How Wild Is Our National Environmental Policy?

By Greg Prosen

 

Aldo Leopold wrestled with the concept that with every loss of wilderness we suffer a loss of part of our American heritage.  Just over four score past, in lamenting the ever diminishing wilderness, he wrote: "Shall we now exterminate this thing that makes us American?" Leopold's concern apparently has been lost on our nation's leaders and lawmakers.

 

Congress set forth our national environmental policy in an Act which declared, in part, that the Federal Government must act responsibly ("consistent with other considerations of National policy" (and therein lies the rub!!)) so "that the Nation may preserve important historic, cultural, and natural aspects of our national heritage..."  Although Congress thus recognized somewhat obliquely this need to preserve the Wild, it leaves protection of the Wild to be considered as one of the many factors in the environmental impact statement process.  It would appear, however, that sluiced concern for Wilderness, more often than not, is only lost in the more turbid undercurrents of National policy.  In the end, after all the shouting is over, the Wilderness takes a back seat to other overriding needs of society.  True, the National Environmental Policy Act (NEPA), has provided environmentalists with a forum to vent their frustration over the loss of Wilderness, but it does not specifically enunciate a distinct policy, nor mechanism, to protect at least even part of our remaining vestiges of Wilderness areas.  Instead we are left with balancing such needed preservation against our insatiable appetite to devour national resources.  The need to preserve Wilderness must be a keystone of our national environmental policy.
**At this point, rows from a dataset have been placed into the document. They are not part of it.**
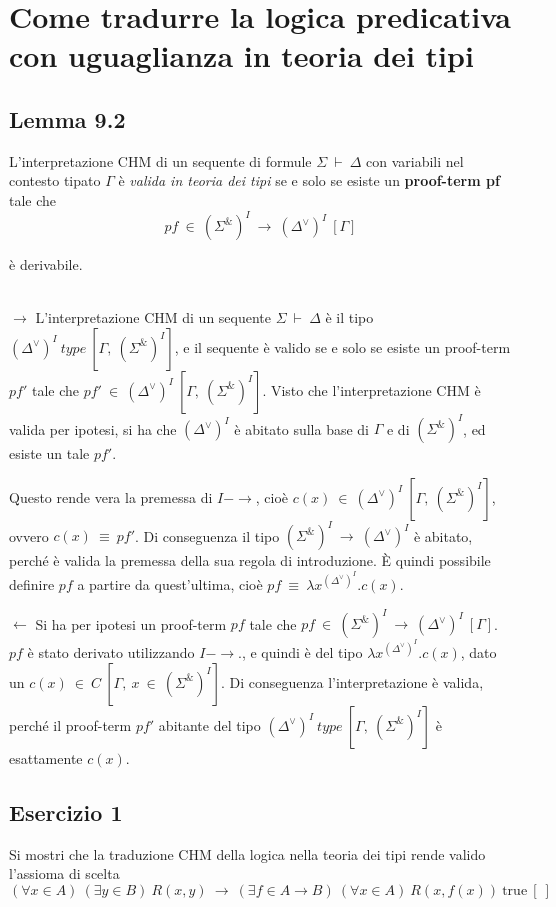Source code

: \newpage
\section{Come tradurre la logica predicativa con uguaglianza in teoria dei tipi}
\subsection{Lemma 9.2}
\begin{lem}
	L'interpretazione CHM di un sequente di formule $\Sigma~\vdash~\Delta$ con variabili nel contesto tipato $\Gamma$ è \textit{valida in teoria dei tipi} se e solo se esiste un \textbf{proof-term pf} tale che 
	\[pf~\in~(\Sigma^{\&})^I~\to~(\Delta^{\vee})^I~[\Gamma]\]
	
	è derivabile.
\end{lem}

\proof \mbox{} \\

$\to$ L'interpretazione CHM di un sequente $\Sigma~\vdash~\Delta$ è il tipo $(\Delta^{\vee})^I~type~[\Gamma,~(\Sigma^{\&})^I]$, e il sequente è valido se e solo se esiste un proof-term $pf'$ tale che 
$pf'~\in~(\Delta^{\vee})^I~[\Gamma,~(\Sigma^{\&})^I]$. Visto che l'interpretazione CHM è valida per ipotesi, si ha che $(\Delta^{\vee})^I$ è abitato sulla base di $\Gamma$ e di $(\Sigma^{\&})^I$, ed esiste un tale $pf'$.

Questo rende vera la premessa di $I-\to$, cioè $c(x)~\in~(\Delta^{\vee})^I~[\Gamma,~(\Sigma^{\&})^I]$, ovvero $c(x)~\equiv~pf'$. Di conseguenza il tipo $(\Sigma^{\&})^I~\to~(\Delta^{\vee})^I$ è abitato, perché è valida la premessa della sua regola di introduzione. È quindi possibile definire $pf$ a partire da quest'ultima, cioè $pf~\equiv~\lambda x^{(\Delta^{\vee})^I}.c(x)$.

\vspace{0.2in}
$\leftarrow$ Si ha per ipotesi un proof-term $pf$ tale che $pf~\in~(\Sigma^{\&})^I~\to~(\Delta^{\vee})^I~[\Gamma]$. $pf$ è stato derivato utilizzando $I-\to$., e quindi è del tipo $\lambda x^{(\Delta^{\vee})^I}.c(x)$, dato un $c(x)~\in~C~[\Gamma,~x~\in~(\Sigma^{\&})^I]$. Di conseguenza l'interpretazione è valida, perché il proof-term $pf'$ abitante del tipo 
$(\Delta^{\vee})^I~type~[\Gamma,~(\Sigma^{\&})^I]$ è esattamente $c(x)$.

\endproof

\subsection{Esercizio 1}
\begin{thm} Si mostri che la traduzione CHM della logica nella teoria dei tipi rende valido l'assioma di scelta
	\[ (\forall x\in A)\ (\exists y\in B)\  R(x, y)\ \to\ (\exists f\in A\to B)\ (\forall x\in A)\ R(x, f(x))\ \mathrm{true}\ [\ ] \]
	
\end{thm}

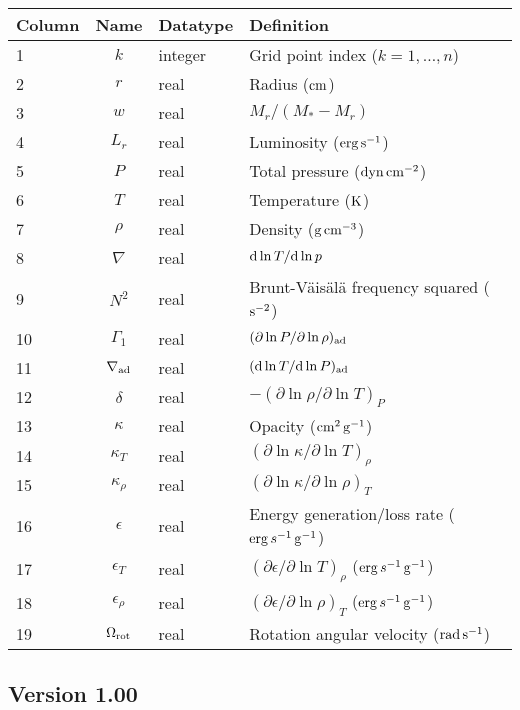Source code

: \documentclass{article}
\newcommand{\diff}{\ensuremath{{\rm d}}}
\newcommand{\Mstar}{\ensuremath{M_{\ast}}}
\newcommand{\cm}{\ensuremath{{\rm cm}}}
\newcommand{\gram}{\ensuremath{{\rm g}}}
\newcommand{\second}{\ensuremath{{\rm s}}}
\newcommand{\dyne}{\ensuremath{{\rm dyn}}}
\newcommand{\erg}{\ensuremath{{\rm erg}}}
\newcommand{\kelvin}{\ensuremath{{\rm K}}}
\begin{document}
\begin{table}[h!]
\begin{tabular}{|l|c|l|l|} \hline
Column & Name & Datatype & Definition \\ \hline
1      & $k$ & integer & Grid point index ($k=1,\ldots,n$) \\
2      & $r$ & real    & Radius ($\cm$) \\
3      & $w$ & real    & $M_{r}/(\Mstar-M_{r})$ \\
4      & $L_{r}$ & real & Luminosity ($\erg\,\second^{-1}$) \\
5      & $P$ & real    & Total pressure ($\dyne\,\cm^{-2}$) \\
6      & $T$ & real    & Temperature ($\kelvin$) \\
7      & $\rho$ & real & Density ($\gram\,\cm^{-3}$) \\
8      & $\nabla$ & real & $\diff \ln T/\diff \ln p$ \\
9      & $N^{2}$ & real & Brunt-V\"ais\"al\"a frequency squared ($\second^{-2}$) \\
10     & $\Gamma_{1}$ & real & $(\partial \ln P/\partial \ln \rho)_{\rm ad}$ \\
11     & $\nabla_{\rm ad}$ & real & $(\diff \ln T/\diff \ln P)_{\rm ad}$ \\
12     & $\delta$ & real & $-(\partial \ln \rho/\partial \ln T)_{P}$  \\
13     & $\kappa$ & real & Opacity ($\cm^{2}\,\gram^{-1}$) \\
14     & $\kappa_{T}$ & real & $(\partial \ln \kappa/\partial \ln T)_{\rho}$ \\
15     & $\kappa_{\rho}$ & real & $(\partial \ln \kappa/\partial \ln \rho)_{T}$ \\
16     & $\epsilon$ & real & Energy generation/loss rate ($\erg\,s^{-1}\,\gram^{-1}$) \\
17     & $\epsilon_{T}$ & real & $(\partial \epsilon/\partial \ln T)_{\rho}$ ($\erg\,s^{-1}\,\gram^{-1}$) \\
18     & $\epsilon_{\rho}$ & real & $(\partial \epsilon/\partial \ln \rho)_{T}$ ($\erg\,s^{-1}\,\gram^{-1}$) \\
19     & $\Omega_{\rm rot}$ & real & Rotation angular velocity (${\rm rad}\,\second^{-1}$) \\  \hline
\end{tabular}
\end{table}

\subsection*{Version 1.00}
\end{document}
It may be said that the Endangered Species Act assuages our need of Wild, but must we totter on the brink of extirpation of a species, often within the shadow of urban towers, before our anguished outcry be heard?  Only Wilderness can truly beget Wild things.

 

There is presently convened at Washington D.C. a task force, appointed by the House Resources Committee, considering whether any changes are warranted to be made to the NEPA.  It is feared that competing interests may be now lobbying change to ameliorate the great cost and trouble to which they are put each time the necessity for an environmental impact statement raises what they perceive an ugly head.  Although so portrayed as a head to be laid upon the block, it provides the only vigil we have against the increasing inroads into Wilderness and must remain held high.

 

Now is the time to share your concern with Leopold, by exercising your First Amendment right of petition and writing your Congressman, Senator, or even G.W. himself, praying that NEPA be expanded to explicitly provide for protection of Wilderness.  NEPA, in its present form, represents the minimal bastion against further erosion of Wilderness and must not be diluted by pandering to economic interests. TU's mission to conserve, protect, and restore North American cold water fisheries and their watersheds certainly compels the need for strong commentary not only to preserve NEPA, but to further buttress it against ever increasing incursions into our Wilderness.  To ignore Wilderness threatens the very heart of our National Identity.